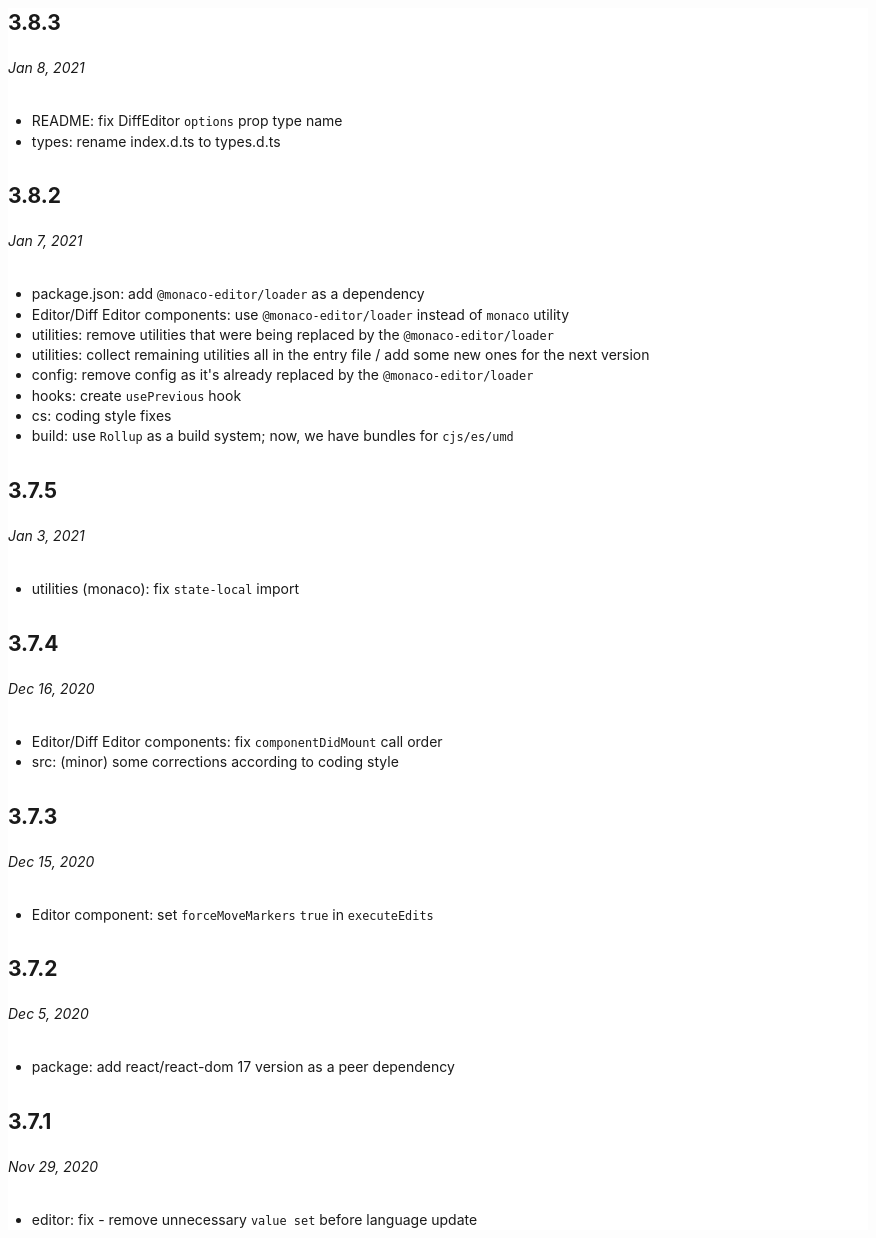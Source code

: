 ## 3.8.3

###### _Jan 8, 2021_

- README: fix DiffEditor `options` prop type name
- types: rename index.d.ts to types.d.ts

## 3.8.2

###### _Jan 7, 2021_

- package.json: add `@monaco-editor/loader` as a dependency
- Editor/Diff Editor components: use `@monaco-editor/loader` instead of `monaco` utility
- utilities: remove utilities that were being replaced by the `@monaco-editor/loader`
- utilities: collect remaining utilities all in the entry file / add some new ones for the next version
- config: remove config as it's already replaced by the `@monaco-editor/loader`
- hooks: create `usePrevious` hook
- cs: coding style fixes
- build: use `Rollup` as a build system; now, we have bundles for `cjs/es/umd`

## 3.7.5

###### _Jan 3, 2021_

- utilities (monaco): fix `state-local` import

## 3.7.4

###### _Dec 16, 2020_

- Editor/Diff Editor components: fix `componentDidMount` call order
- src: (minor) some corrections according to coding style

## 3.7.3

###### _Dec 15, 2020_

- Editor component: set `forceMoveMarkers` `true` in `executeEdits`

## 3.7.2

###### _Dec 5, 2020_

- package: add react/react-dom 17 version as a peer dependency

## 3.7.1

###### _Nov 29, 2020_

- editor: fix - remove unnecessary `value set` before language update
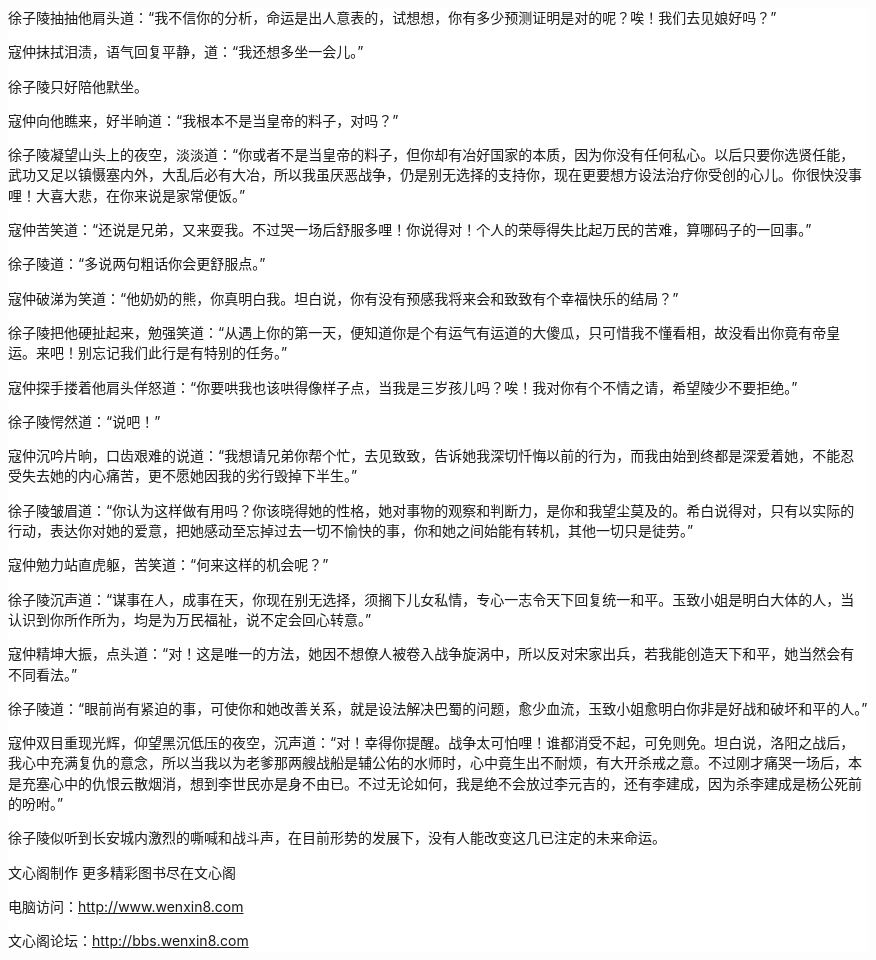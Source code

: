徐子陵抽抽他肩头道：“我不信你的分析，命运是出人意表的，试想想，你有多少预测证明是对的呢？唉！我们去见娘好吗？”

寇仲抹拭泪渍，语气回复平静，道：“我还想多坐一会儿。”

徐子陵只好陪他默坐。

寇仲向他瞧来，好半晌道：“我根本不是当皇帝的料子，对吗？”

徐子陵凝望山头上的夜空，淡淡道：“你或者不是当皇帝的料子，但你却有冶好国家的本质，因为你没有任何私心。以后只要你选贤任能，武功又足以镇慑塞内外，大乱后必有大冶，所以我虽厌恶战争，仍是别无选择的支持你，现在更要想方设法治疗你受创的心儿。你很快没事哩！大喜大悲，在你来说是家常便饭。”

寇仲苦笑道：“还说是兄弟，又来耍我。不过哭一场后舒服多哩！你说得对！个人的荣辱得失比起万民的苦难，算哪码子的一回事。”

徐子陵道：“多说两句粗话你会更舒服点。”

寇仲破涕为笑道：“他奶奶的熊，你真明白我。坦白说，你有没有预感我将来会和致致有个幸福快乐的结局？”

徐子陵把他硬扯起来，勉强笑道：“从遇上你的第一天，便知道你是个有运气有运道的大傻瓜，只可惜我不懂看相，故没看出你竟有帝皇运。来吧！别忘记我们此行是有特别的任务。”

寇仲探手搂着他肩头佯怒道：“你要哄我也该哄得像样子点，当我是三岁孩儿吗？唉！我对你有个不情之请，希望陵少不要拒绝。”

徐子陵愕然道：“说吧！”

寇仲沉吟片晌，口齿艰难的说道：“我想请兄弟你帮个忙，去见致致，告诉她我深切忏悔以前的行为，而我由始到终都是深爱着她，不能忍受失去她的内心痛苦，更不愿她因我的劣行毁掉下半生。”

徐子陵皱眉道：“你认为这样做有用吗？你该晓得她的性格，她对事物的观察和判断力，是你和我望尘莫及的。希白说得对，只有以实际的行动，表达你对她的爱意，把她感动至忘掉过去一切不愉快的事，你和她之间始能有转机，其他一切只是徒劳。”

寇仲勉力站直虎躯，苦笑道：“何来这样的机会呢？”

徐子陵沉声道：“谋事在人，成事在天，你现在别无选择，须搁下儿女私情，专心一志令天下回复统一和平。玉致小姐是明白大体的人，当认识到你所作所为，均是为万民福祉，说不定会回心转意。”

寇仲精坤大振，点头道：“对！这是唯一的方法，她因不想僚人被卷入战争旋涡中，所以反对宋家出兵，若我能创造天下和平，她当然会有不同看法。”

徐子陵道：“眼前尚有紧迫的事，可使你和她改善关系，就是设法解决巴蜀的问题，愈少血流，玉致小姐愈明白你非是好战和破坏和平的人。”

寇仲双目重现光辉，仰望黑沉低压的夜空，沉声道：“对！幸得你提醒。战争太可怕哩！谁都消受不起，可免则免。坦白说，洛阳之战后，我心中充满复仇的意念，所以当我以为老爹那两艘战船是辅公佑的水师时，心中竟生出不耐烦，有大开杀戒之意。不过刚才痛哭一场后，本是充塞心中的仇恨云散烟消，想到李世民亦是身不由已。不过无论如何，我是绝不会放过李元吉的，还有李建成，因为杀李建成是杨公死前的吩咐。”

徐子陵似听到长安城内激烈的嘶喊和战斗声，在目前形势的发展下，没有人能改变这几已注定的未来命运。

文心阁制作 更多精彩图书尽在文心阁

电脑访问：http://www.wenxin8.com

文心阁论坛：http://bbs.wenxin8.com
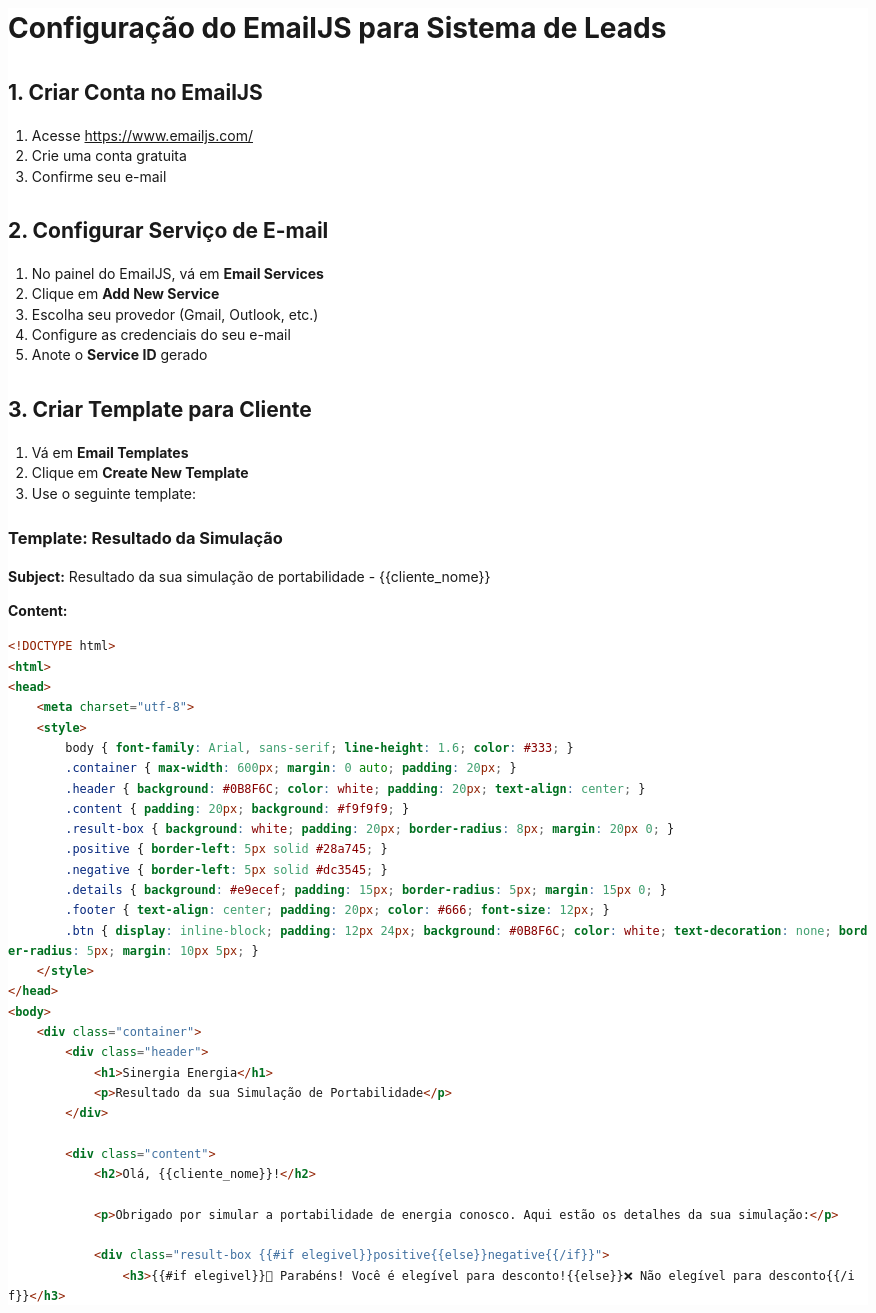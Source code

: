 # Configuração do EmailJS para Sistema de Leads

## 1. Criar Conta no EmailJS

1. Acesse https://www.emailjs.com/
2. Crie uma conta gratuita
3. Confirme seu e-mail

## 2. Configurar Serviço de E-mail

1. No painel do EmailJS, vá em **Email Services**
2. Clique em **Add New Service**
3. Escolha seu provedor (Gmail, Outlook, etc.)
4. Configure as credenciais do seu e-mail
5. Anote o **Service ID** gerado

## 3. Criar Template para Cliente

1. Vá em **Email Templates**
2. Clique em **Create New Template**
3. Use o seguinte template:

### Template: Resultado da Simulação

**Subject:** Resultado da sua simulação de portabilidade - {{cliente_nome}}

**Content:**
```html
<!DOCTYPE html>
<html>
<head>
    <meta charset="utf-8">
    <style>
        body { font-family: Arial, sans-serif; line-height: 1.6; color: #333; }
        .container { max-width: 600px; margin: 0 auto; padding: 20px; }
        .header { background: #0B8F6C; color: white; padding: 20px; text-align: center; }
        .content { padding: 20px; background: #f9f9f9; }
        .result-box { background: white; padding: 20px; border-radius: 8px; margin: 20px 0; }
        .positive { border-left: 5px solid #28a745; }
        .negative { border-left: 5px solid #dc3545; }
        .details { background: #e9ecef; padding: 15px; border-radius: 5px; margin: 15px 0; }
        .footer { text-align: center; padding: 20px; color: #666; font-size: 12px; }
        .btn { display: inline-block; padding: 12px 24px; background: #0B8F6C; color: white; text-decoration: none; border-radius: 5px; margin: 10px 5px; }
    </style>
</head>
<body>
    <div class="container">
        <div class="header">
            <h1>Sinergia Energia</h1>
            <p>Resultado da sua Simulação de Portabilidade</p>
        </div>
        
        <div class="content">
            <h2>Olá, {{cliente_nome}}!</h2>
            
            <p>Obrigado por simular a portabilidade de energia conosco. Aqui estão os detalhes da sua simulação:</p>
            
            <div class="result-box {{#if elegivel}}positive{{else}}negative{{/if}}">
                <h3>{{#if elegivel}}🎉 Parabéns! Você é elegível para desconto!{{else}}❌ Não elegível para desconto{{/if}}</h3>
```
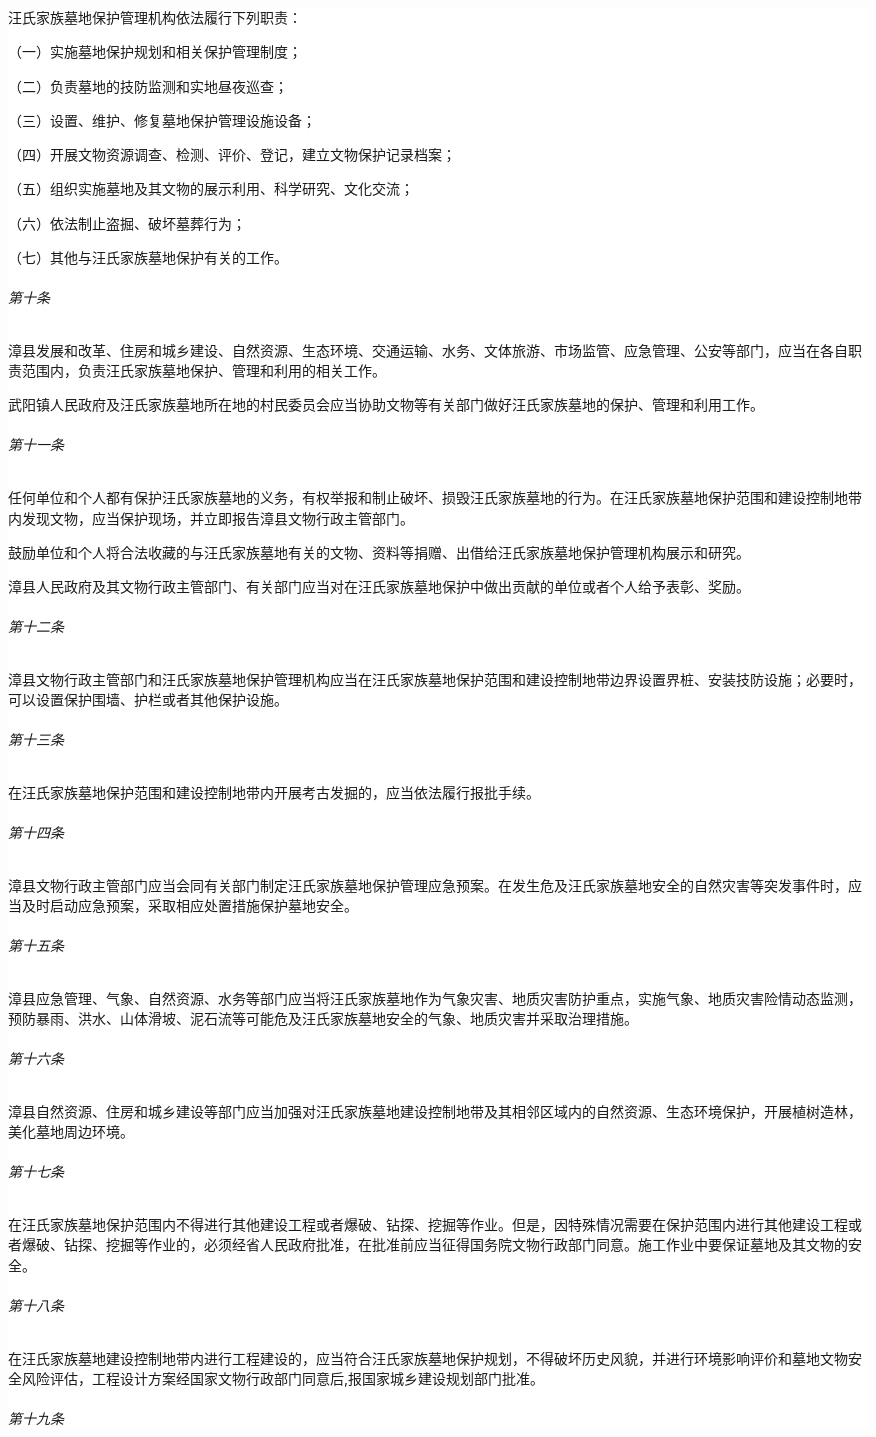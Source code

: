 汪氏家族墓地保护管理机构依法履行下列职责：

（一）实施墓地保护规划和相关保护管理制度；

（二）负责墓地的技防监测和实地昼夜巡查；

（三）设置、维护、修复墓地保护管理设施设备；

（四）开展文物资源调查、检测、评价、登记，建立文物保护记录档案；

（五）组织实施墓地及其文物的展示利用、科学研究、文化交流；

（六）依法制止盗掘、破坏墓葬行为；

（七）其他与汪氏家族墓地保护有关的工作。

###### 第十条

漳县发展和改革、住房和城乡建设、自然资源、生态环境、交通运输、水务、文体旅游、市场监管、应急管理、公安等部门，应当在各自职责范围内，负责汪氏家族墓地保护、管理和利用的相关工作。

武阳镇人民政府及汪氏家族墓地所在地的村民委员会应当协助文物等有关部门做好汪氏家族墓地的保护、管理和利用工作。

###### 第十一条

任何单位和个人都有保护汪氏家族墓地的义务，有权举报和制止破坏、损毁汪氏家族墓地的行为。在汪氏家族墓地保护范围和建设控制地带内发现文物，应当保护现场，并立即报告漳县文物行政主管部门。

鼓励单位和个人将合法收藏的与汪氏家族墓地有关的文物、资料等捐赠、出借给汪氏家族墓地保护管理机构展示和研究。

漳县人民政府及其文物行政主管部门、有关部门应当对在汪氏家族墓地保护中做出贡献的单位或者个人给予表彰、奖励。

###### 第十二条

漳县文物行政主管部门和汪氏家族墓地保护管理机构应当在汪氏家族墓地保护范围和建设控制地带边界设置界桩、安装技防设施；必要时，可以设置保护围墙、护栏或者其他保护设施。

###### 第十三条

在汪氏家族墓地保护范围和建设控制地带内开展考古发掘的，应当依法履行报批手续。

###### 第十四条

漳县文物行政主管部门应当会同有关部门制定汪氏家族墓地保护管理应急预案。在发生危及汪氏家族墓地安全的自然灾害等突发事件时，应当及时启动应急预案，采取相应处置措施保护墓地安全。

###### 第十五条

漳县应急管理、气象、自然资源、水务等部门应当将汪氏家族墓地作为气象灾害、地质灾害防护重点，实施气象、地质灾害险情动态监测，预防暴雨、洪水、山体滑坡、泥石流等可能危及汪氏家族墓地安全的气象、地质灾害并采取治理措施。

###### 第十六条

漳县自然资源、住房和城乡建设等部门应当加强对汪氏家族墓地建设控制地带及其相邻区域内的自然资源、生态环境保护，开展植树造林，美化墓地周边环境。

###### 第十七条

在汪氏家族墓地保护范围内不得进行其他建设工程或者爆破、钻探、挖掘等作业。但是，因特殊情况需要在保护范围内进行其他建设工程或者爆破、钻探、挖掘等作业的，必须经省人民政府批准，在批准前应当征得国务院文物行政部门同意。施工作业中要保证墓地及其文物的安全。

###### 第十八条

在汪氏家族墓地建设控制地带内进行工程建设的，应当符合汪氏家族墓地保护规划，不得破坏历史风貌，并进行环境影响评价和墓地文物安全风险评估，工程设计方案经国家文物行政部门同意后,报国家城乡建设规划部门批准。

###### 第十九条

# # # #

■ Required action
Report each line in the data above that holds the word "positive" by copying it.

■ Response below
        .positive { border-left: 5px solid #28a745; }
            <div class="result-box {{#if elegivel}}positive{{else}}negative{{/if}}">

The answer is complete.